• **REQUIREMENT**: From the entries that follow, copy every line with the word "index".

• **SOURCE RECORDS**:

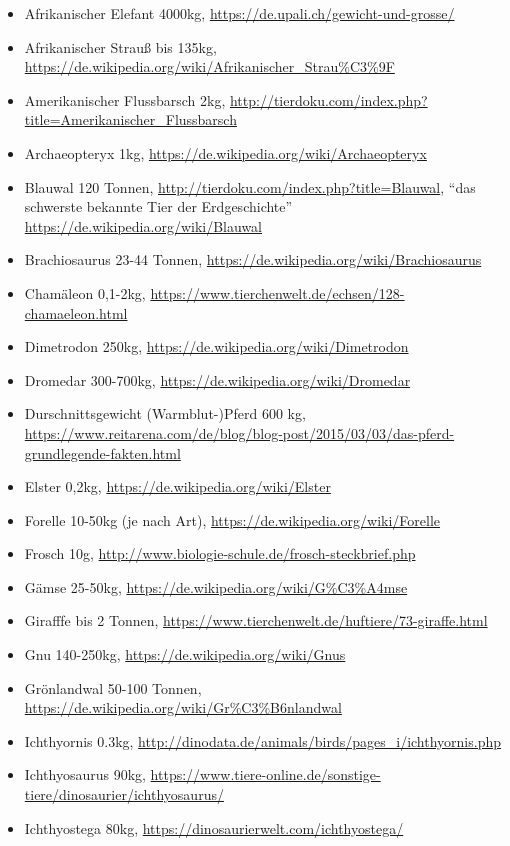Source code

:  \begin{itemize}
  \item Afrikanischer Elefant 4000kg, \url{https://de.upali.ch/gewicht-und-grosse/}
  \item Afrikanischer Strauß bis 135kg, \url{https://de.wikipedia.org/wiki/Afrikanischer_Strau\%C3\%9F}
  \item Amerikanischer Flussbarsch 2kg, \url{http://tierdoku.com/index.php?title=Amerikanischer_Flussbarsch}
  \item Archaeopteryx 1kg, \url{https://de.wikipedia.org/wiki/Archaeopteryx}
  \item Blauwal 120 Tonnen, \url{http://tierdoku.com/index.php?title=Blauwal}, "`das schwerste bekannte Tier der Erdgeschichte"' \url{https://de.wikipedia.org/wiki/Blauwal}
  \item Brachiosaurus 23-44 Tonnen, \url{https://de.wikipedia.org/wiki/Brachiosaurus}
  \item Chamäleon 0,1-2kg, \url{https://www.tierchenwelt.de/echsen/128-chamaeleon.html}
  \item Dimetrodon 250kg, \url{https://de.wikipedia.org/wiki/Dimetrodon}
  \item Dromedar 300-700kg, \url{https://de.wikipedia.org/wiki/Dromedar}
  \item Durschnittsgewicht (Warmblut-)Pferd 600 kg, \url{https://www.reitarena.com/de/blog/blog-post/2015/03/03/das-pferd-grundlegende-fakten.html}
  \item Elster 0,2kg, \url{https://de.wikipedia.org/wiki/Elster}
  \item Forelle 10-50kg (je nach Art), \url{https://de.wikipedia.org/wiki/Forelle}
  \item Frosch 10g, \url{http://www.biologie-schule.de/frosch-steckbrief.php}
  \item Gämse 25-50kg, \url{https://de.wikipedia.org/wiki/G\%C3\%A4mse}
  \item Girafffe bis 2 Tonnen, \url{https://www.tierchenwelt.de/huftiere/73-giraffe.html}
  \item Gnu 140-250kg, \url{https://de.wikipedia.org/wiki/Gnus}
  \item Grönlandwal 50-100 Tonnen, \url{https://de.wikipedia.org/wiki/Gr\%C3\%B6nlandwal}
  \item Ichthyornis 0.3kg, \url{http://dinodata.de/animals/birds/pages_i/ichthyornis.php}
  \item Ichthyosaurus 90kg, \url{https://www.tiere-online.de/sonstige-tiere/dinosaurier/ichthyosaurus/}
  \item Ichthyostega 80kg, \url{https://dinosaurierwelt.com/ichthyostega/}

\end{itemize}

• **ANSWER FOR THIS EXERCISE**:
  \item Amerikanischer Flussbarsch 2kg, \url{http://tierdoku.com/index.php?title=Amerikanischer_Flussbarsch}
  \item Blauwal 120 Tonnen, \url{http://tierdoku.com/index.php?title=Blauwal}, "`das schwerste bekannte Tier der Erdgeschichte"' \url{https://de.wikipedia.org/wiki/Blauwal}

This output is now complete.